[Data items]
************
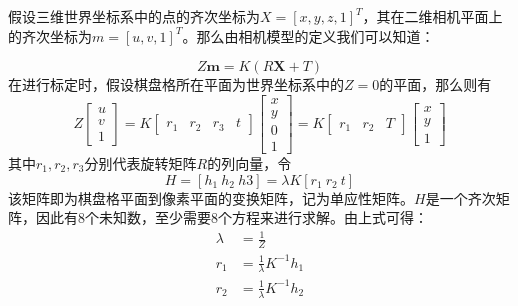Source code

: \newcommand{\qczb}{齐次坐标}
假设三维世界坐标系中的点的\qczb 为\(X = [x,y,z,1]^T\)，其在二维相机平面上的\qczb 为\(m = [u,v,1]^T\)。那么由相机模型的定义我们可以知道：

\begin{equation}
    Z \bm{m} = K(R\bm{X} + T)
\end{equation}
在进行标定时，假设棋盘格所在平面为世界坐标系中的\(Z=0\)的平面，那么则有
\begin{equation}
Z\left[ \begin{array}{c} u \\ v \\ 1 \end{array} \right] = K\left[ 
    \begin{array}{cccc} r_1 & r_2 & r_3 & t\end{array}
    \right]
    \left[ 
    \begin{array}{c}x \\y \\0 \\1\end{array}
    \right]=K
    \left[ 
    \begin{array}{cccc} r_1 & r_2 & T\end{array}
    \right]
    \left[ 
    \begin{array}{c}x \\y \\1\end{array}
    \right]
\end{equation}
其中\(r_1,r_2,r_3\)分别代表旋转矩阵\(R\)的列向量，令
\begin{equation}
    H=[h_1\ h_2\ h3] = \lambda K[r_1\ r_2\ t]
\end{equation}
该矩阵即为棋盘格平面到像素平面的变换矩阵，记为单应性矩阵。\(H\)是一个齐次矩阵，因此有8个未知数，至少需要8个方程来进行求解。由上式可得：
\begin{align}
    \lambda &= \frac{1}{Z} \\
    r_1 &= \frac{1}{\lambda} K^{-1}h_1 \\
    r_2 &= \frac{1}{\lambda} K^{-1}h_2
\end{align}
************
> _The task_
Only the text of the entries belongs in the answer, copied exactly; the pictures stay out.

> _Result of this task_
Source code

: \newcommand{\qczb}{齐次坐标}
假设三维世界坐标系中的点的\qczb 为\(X = [x,y,z,1]^T\)，其在二维相机平面上的\qczb 为\(m = [u,v,1]^T\)。那么由相机模型的定义我们可以知道：

\begin{equation}
    Z \bm{m} = K(R\bm{X} + T)
\end{equation}
在进行标定时，假设棋盘格所在平面为世界坐标系中的\(Z=0\)的平面，那么则有
\begin{equation}
Z\left[ \begin{array}{c} u \\ v \\ 1 \end{array} \right] = K\left[ 
    \begin{array}{cccc} r_1 & r_2 & r_3 & t\end{array}
    \right]
    \left[ 
    \begin{array}{c}x \\y \\0 \\1\end{array}
    \right]=K
    \left[ 
    \begin{array}{cccc} r_1 & r_2 & T\end{array}
    \right]
    \left[ 
    \begin{array}{c}x \\y \\1\end{array}
    \right]
\end{equation}
其中\(r_1,r_2,r_3\)分别代表旋转矩阵\(R\)的列向量，令
\begin{equation}
    H=[h_1\ h_2\ h3] = \lambda K[r_1\ r_2\ t]
\end{equation}
该矩阵即为棋盘格平面到像素平面的变换矩阵，记为单应性矩阵。\(H\)是一个齐次矩阵，因此有8个未知数，至少需要8个方程来进行求解。由上式可得：
\begin{align}
    \lambda &= \frac{1}{Z} \\
    r_1 &= \frac{1}{\lambda} K^{-1}h_1 \\
    r_2 &= \frac{1}{\lambda} K^{-1}h_2
\end{align}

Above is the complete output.